Heavy rain on Saturday hit the town of Katesh, some 300 kilometres (186 miles) north of the capital Dodoma, district commissioner Janeth Mayanja said.
“Up to this evening, the death toll reached 47 and 85 injured,” the regional commissioner in the Manyara area of northern Tanzania, Queen Sendiga, told local media.
Mayanja warned the death toll was “likely to increase.”
Tanzania’s President Samia Hassan, in Dubai for the COP28 climate conference, sent her condolences and said she had ordered the deployment of “more government efforts to rescue people.”
After experiencing an unprecedented drought, East Africa has been hit for weeks by torrential rain and flooding linked to the El Nino weather phenomenon.
The downpours have displaced more than a million people in Somalia and left hundreds dead.

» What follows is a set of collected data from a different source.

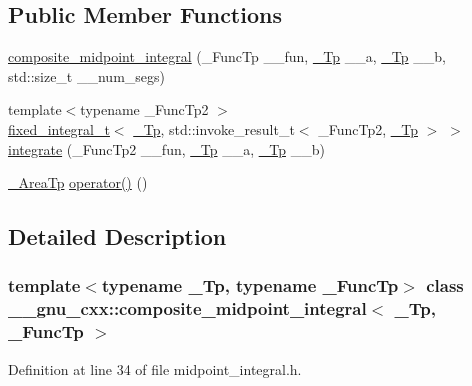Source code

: \subsection*{Public Member Functions}
\begin{DoxyCompactItemize}
\item 
\hyperlink{class____gnu__cxx_1_1composite__midpoint__integral_a298a54b9f6c71969b28f8b7216d0a78a}{composite\+\_\+midpoint\+\_\+integral} (\+\_\+\+Func\+Tp \+\_\+\+\_\+fun, \hyperlink{namespace____gnu__cxx_a3b19a9c800ca194374ef9172290f7d79}{\+\_\+\+Tp} \+\_\+\+\_\+a, \hyperlink{namespace____gnu__cxx_a3b19a9c800ca194374ef9172290f7d79}{\+\_\+\+Tp} \+\_\+\+\_\+b, std\+::size\+\_\+t \+\_\+\+\_\+num\+\_\+segs)
\item 
{\footnotesize template$<$typename \+\_\+\+Func\+Tp2 $>$ }\\\hyperlink{struct____gnu__cxx_1_1fixed__integral__t}{fixed\+\_\+integral\+\_\+t}$<$ \hyperlink{namespace____gnu__cxx_a3b19a9c800ca194374ef9172290f7d79}{\+\_\+\+Tp}, std\+::invoke\+\_\+result\+\_\+t$<$ \+\_\+\+Func\+Tp2, \hyperlink{namespace____gnu__cxx_a3b19a9c800ca194374ef9172290f7d79}{\+\_\+\+Tp} $>$ $>$ \hyperlink{class____gnu__cxx_1_1composite__midpoint__integral_a7eb1aeb6fba86c8c4dce818b83af4d2d}{integrate} (\+\_\+\+Func\+Tp2 \+\_\+\+\_\+fun, \hyperlink{namespace____gnu__cxx_a3b19a9c800ca194374ef9172290f7d79}{\+\_\+\+Tp} \+\_\+\+\_\+a, \hyperlink{namespace____gnu__cxx_a3b19a9c800ca194374ef9172290f7d79}{\+\_\+\+Tp} \+\_\+\+\_\+b)
\item 
\hyperlink{class____gnu__cxx_1_1composite__midpoint__integral_a02175286c06db2fab6f727eab5117b25}{\+\_\+\+Area\+Tp} \hyperlink{class____gnu__cxx_1_1composite__midpoint__integral_a28788cf79367faecd19fb307925223d0}{operator()} ()
\end{DoxyCompactItemize}


\subsection{Detailed Description}
\subsubsection*{template$<$typename \+\_\+\+Tp, typename \+\_\+\+Func\+Tp$>$\newline
class \+\_\+\+\_\+gnu\+\_\+cxx\+::composite\+\_\+midpoint\+\_\+integral$<$ \+\_\+\+Tp, \+\_\+\+Func\+Tp $>$}



Definition at line 34 of file midpoint\+\_\+integral.\+h.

El Nino is a naturally occurring weather pattern that originates in the Pacific Ocean and drives increased heat worldwide, bringing drought to some areas and heavy rains elsewhere.
Scientists expect the worst effects of the current El Nino to be felt at the end of 2023 and into next year.
Between October 1997 and January 1998, massive flooding exacerbated by heavy El Nino rains caused more than 6,000 deaths in five countries in the region.
Scientists say extreme weather events such as flooding, storms, droughts and wildfires are being made longer, more intense and more frequent by human-induced climate change.